_Problem to solve_: Copy the data exactly. Images are to be left out.

Plain-text document sources

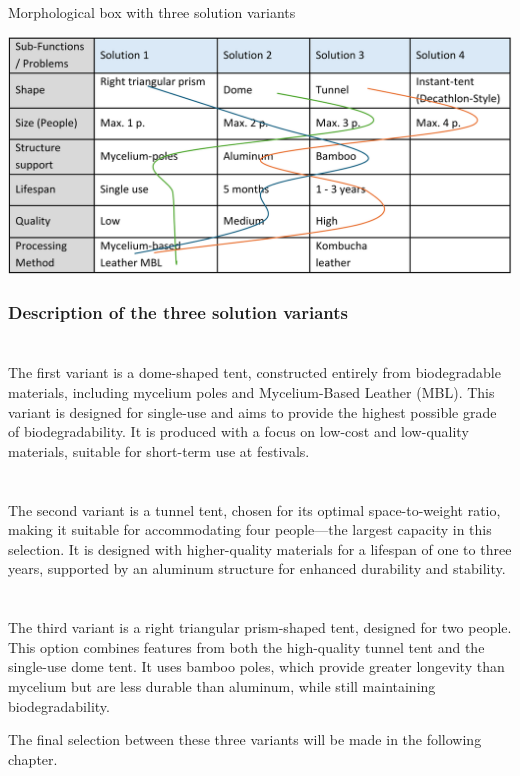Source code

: \documentclass{article}
\newcommand{\pph}[1]{\paragraph{#1} \phantom{}\\}
\begin{document}
\begin{table}[ht!]
    \centering
    \caption{Morphological box with three solution variants}
    \includegraphics[width=.85\textwidth]{media/morph_box.png}
    \label{tab:morph_box}
\end{table}

\subsubsection{Description of the three solution variants}
\pph{\color{newgreen}{Variant 1: Dome tent (Single use, Fully biodegradable)}}
The first variant is a dome-shaped tent, constructed entirely from biodegradable materials,
including mycelium poles and Mycelium-Based Leather (MBL). This variant is designed for
single-use and aims to provide the highest possible grade of biodegradability. It is produced
with a focus on low-cost and low-quality materials, suitable for short-term use at festivals.

\pph{\color{neworange}{Variant 2: Tunner tent (Four-person, Long-lasting)}}
The second variant is a tunnel tent, chosen for its optimal space-to-weight ratio, making it
suitable for accommodating four people—the largest capacity in this selection. It is designed
with higher-quality materials for a lifespan of one to three years, supported by an aluminum
structure for enhanced durability and stability.

\pph{\color{newblue}{Variant 3: Triangular prism tent (Two-person, Medium-lasting)}}
The third variant is a right triangular prism-shaped tent, designed for two people. This option
combines features from both the high-quality tunnel tent and the single-use dome tent. It
uses bamboo poles, which provide greater longevity than mycelium but are less durable
than aluminum, while still maintaining biodegradability.

The final selection between these three variants will be made in the following chapter.
\end{document}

_Exercise result_:
Source code

: \documentclass{article}
\newcommand{\pph}[1]{\paragraph{#1} \phantom{}\\}
\begin{document}
\begin{table}[ht!]
    \centering
    \caption{Morphological box with three solution variants}
    \includegraphics[width=.85\textwidth]{media/morph_box.png}
    \label{tab:morph_box}
\end{table}

\subsubsection{Description of the three solution variants}
\pph{\color{newgreen}{Variant 1: Dome tent (Single use, Fully biodegradable)}}
The first variant is a dome-shaped tent, constructed entirely from biodegradable materials,
including mycelium poles and Mycelium-Based Leather (MBL). This variant is designed for
single-use and aims to provide the highest possible grade of biodegradability. It is produced
with a focus on low-cost and low-quality materials, suitable for short-term use at festivals.

\pph{\color{neworange}{Variant 2: Tunner tent (Four-person, Long-lasting)}}
The second variant is a tunnel tent, chosen for its optimal space-to-weight ratio, making it
suitable for accommodating four people—the largest capacity in this selection. It is designed
with higher-quality materials for a lifespan of one to three years, supported by an aluminum
structure for enhanced durability and stability.

\pph{\color{newblue}{Variant 3: Triangular prism tent (Two-person, Medium-lasting)}}
The third variant is a right triangular prism-shaped tent, designed for two people. This option
combines features from both the high-quality tunnel tent and the single-use dome tent. It
uses bamboo poles, which provide greater longevity than mycelium but are less durable
than aluminum, while still maintaining biodegradability.

The final selection between these three variants will be made in the following chapter.
\end{document}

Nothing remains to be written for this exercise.